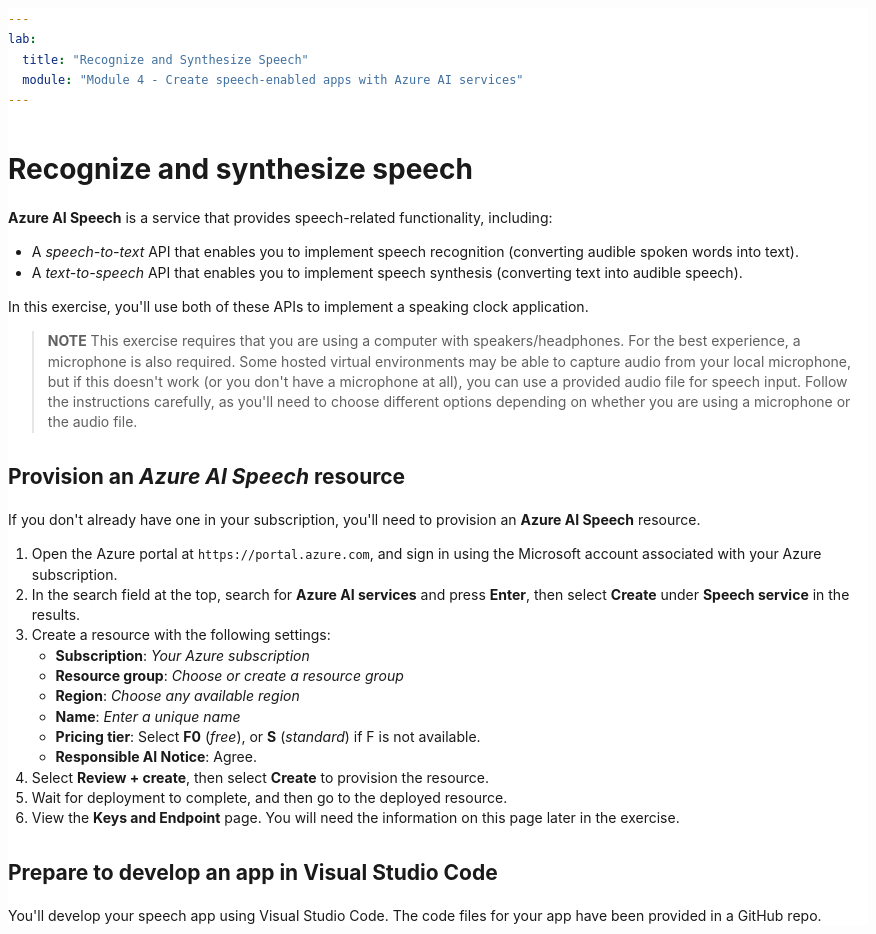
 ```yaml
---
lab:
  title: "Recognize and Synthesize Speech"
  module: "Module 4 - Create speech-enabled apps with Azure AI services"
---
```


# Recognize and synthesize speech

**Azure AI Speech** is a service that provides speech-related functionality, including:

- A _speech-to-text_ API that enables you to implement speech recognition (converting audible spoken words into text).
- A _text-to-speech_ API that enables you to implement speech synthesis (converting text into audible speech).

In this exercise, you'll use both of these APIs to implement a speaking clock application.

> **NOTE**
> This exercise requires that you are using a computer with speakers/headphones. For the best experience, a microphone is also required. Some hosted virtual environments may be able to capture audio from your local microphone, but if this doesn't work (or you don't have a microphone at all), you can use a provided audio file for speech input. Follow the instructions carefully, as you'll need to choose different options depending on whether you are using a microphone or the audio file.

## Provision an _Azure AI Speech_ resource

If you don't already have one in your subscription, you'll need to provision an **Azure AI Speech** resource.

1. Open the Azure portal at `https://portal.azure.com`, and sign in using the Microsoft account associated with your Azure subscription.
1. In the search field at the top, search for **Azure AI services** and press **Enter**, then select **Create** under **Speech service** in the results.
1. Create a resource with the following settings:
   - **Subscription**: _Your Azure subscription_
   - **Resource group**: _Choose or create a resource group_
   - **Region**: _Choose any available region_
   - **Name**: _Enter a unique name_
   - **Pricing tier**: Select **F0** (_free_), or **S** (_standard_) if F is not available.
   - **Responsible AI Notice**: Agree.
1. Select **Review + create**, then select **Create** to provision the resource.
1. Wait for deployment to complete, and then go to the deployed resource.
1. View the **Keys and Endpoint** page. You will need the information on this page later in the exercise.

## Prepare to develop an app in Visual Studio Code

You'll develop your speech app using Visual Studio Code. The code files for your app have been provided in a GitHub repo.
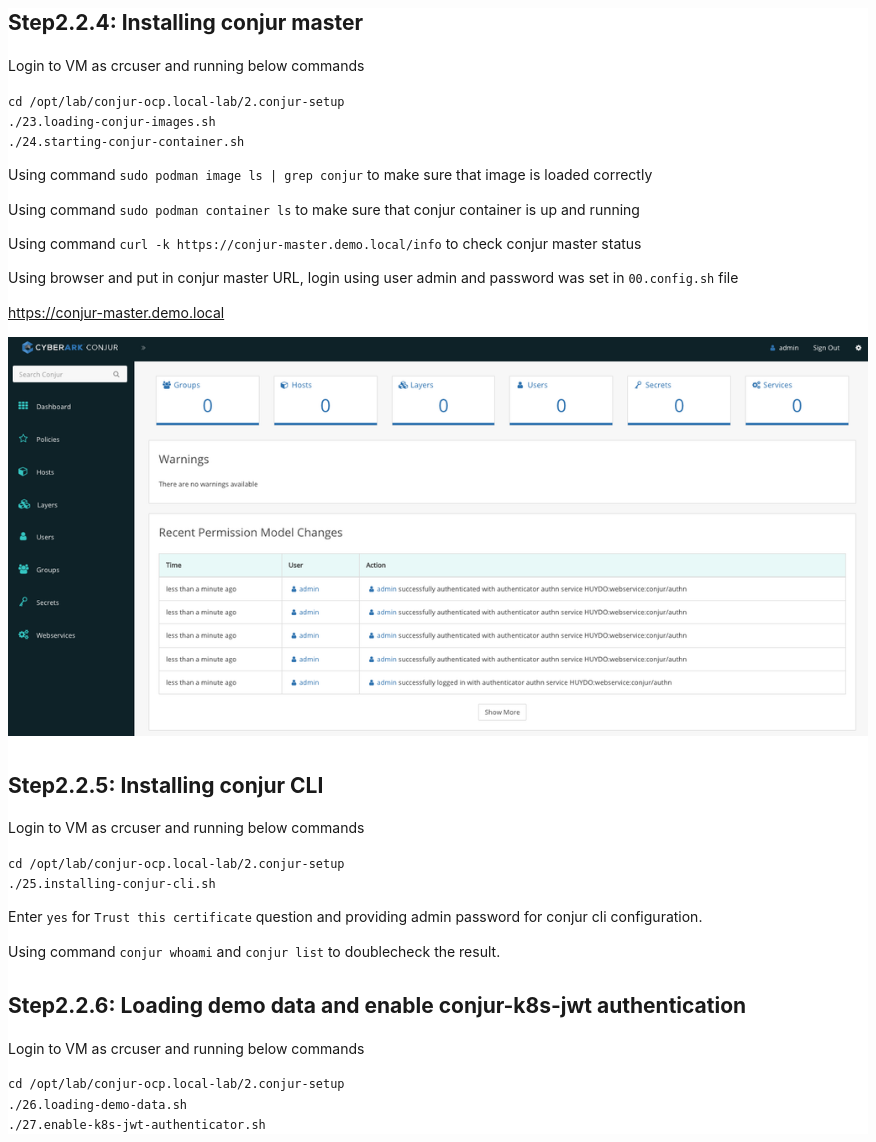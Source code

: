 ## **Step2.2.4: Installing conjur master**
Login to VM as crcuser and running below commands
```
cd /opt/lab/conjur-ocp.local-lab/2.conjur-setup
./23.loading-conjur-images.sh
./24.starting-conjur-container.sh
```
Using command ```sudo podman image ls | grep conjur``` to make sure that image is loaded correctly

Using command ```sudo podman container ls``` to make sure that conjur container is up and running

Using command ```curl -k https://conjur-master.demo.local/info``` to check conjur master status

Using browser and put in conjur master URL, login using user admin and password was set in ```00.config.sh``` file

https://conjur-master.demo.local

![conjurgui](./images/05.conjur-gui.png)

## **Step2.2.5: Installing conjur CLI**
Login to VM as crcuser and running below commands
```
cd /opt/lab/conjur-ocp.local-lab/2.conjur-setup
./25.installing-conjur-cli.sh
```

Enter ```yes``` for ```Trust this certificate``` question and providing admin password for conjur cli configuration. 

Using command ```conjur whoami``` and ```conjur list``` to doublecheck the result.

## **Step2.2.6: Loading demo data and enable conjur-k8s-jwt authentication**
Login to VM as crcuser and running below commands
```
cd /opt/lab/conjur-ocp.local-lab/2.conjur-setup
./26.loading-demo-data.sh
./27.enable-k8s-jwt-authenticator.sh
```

...

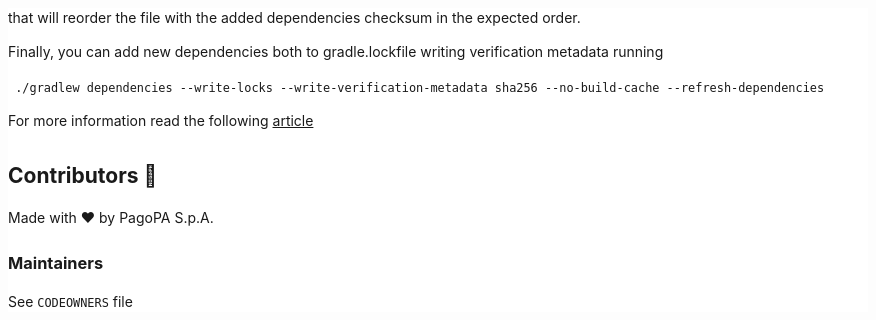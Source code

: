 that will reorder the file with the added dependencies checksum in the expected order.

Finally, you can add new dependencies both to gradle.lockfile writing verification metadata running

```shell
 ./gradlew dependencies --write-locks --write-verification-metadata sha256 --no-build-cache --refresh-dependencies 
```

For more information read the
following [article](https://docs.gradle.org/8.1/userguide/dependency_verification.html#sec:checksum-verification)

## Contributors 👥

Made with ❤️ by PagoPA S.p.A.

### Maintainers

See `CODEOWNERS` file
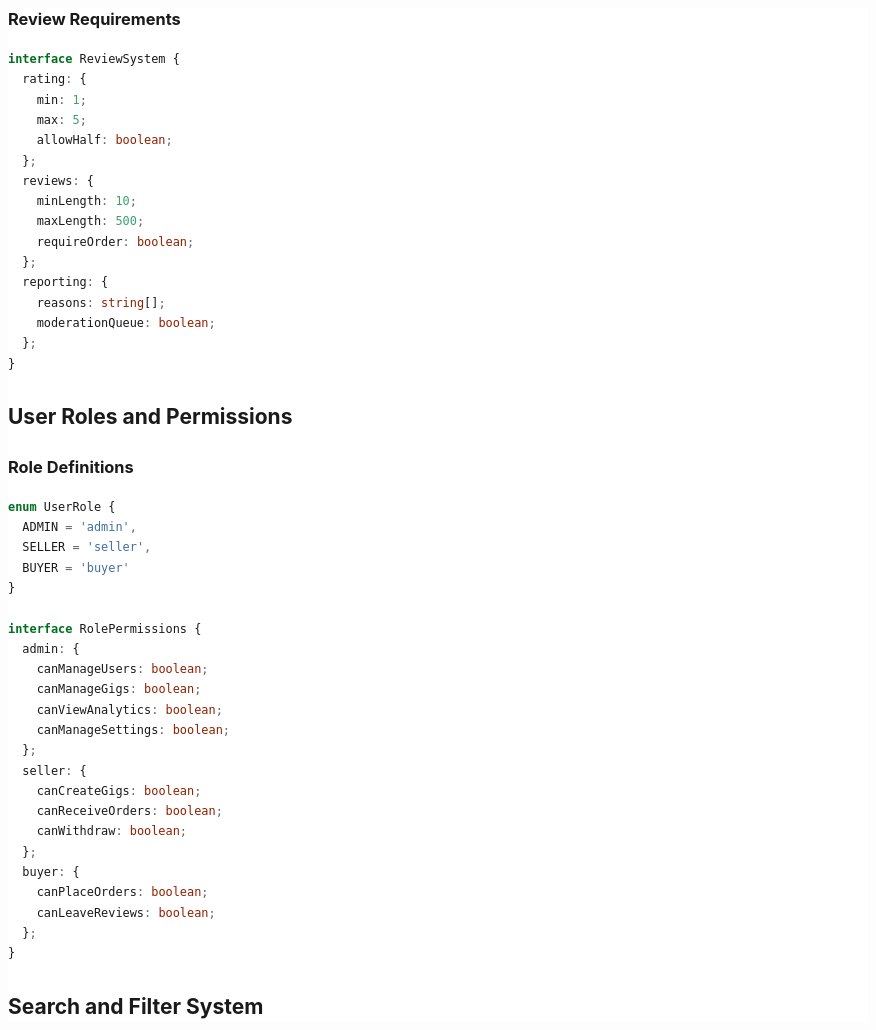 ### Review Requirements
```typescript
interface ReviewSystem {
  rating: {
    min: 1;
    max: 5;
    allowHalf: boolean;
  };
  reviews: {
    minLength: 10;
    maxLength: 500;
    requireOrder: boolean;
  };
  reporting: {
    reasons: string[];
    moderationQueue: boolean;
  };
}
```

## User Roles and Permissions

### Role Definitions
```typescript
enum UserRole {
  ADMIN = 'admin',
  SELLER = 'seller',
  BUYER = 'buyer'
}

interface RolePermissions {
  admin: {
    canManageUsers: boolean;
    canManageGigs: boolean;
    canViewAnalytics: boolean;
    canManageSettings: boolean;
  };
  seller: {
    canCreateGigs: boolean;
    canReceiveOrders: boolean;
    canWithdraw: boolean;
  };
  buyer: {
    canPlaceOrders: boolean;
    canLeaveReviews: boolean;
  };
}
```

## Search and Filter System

— Exercise aim —
Could you report every line of the material that contains the string "available"?

— Answer box —
   - **Region**: _Choose any available region_
   - **Pricing tier**: Select **F0** (_free_), or **S** (_standard_) if F is not available.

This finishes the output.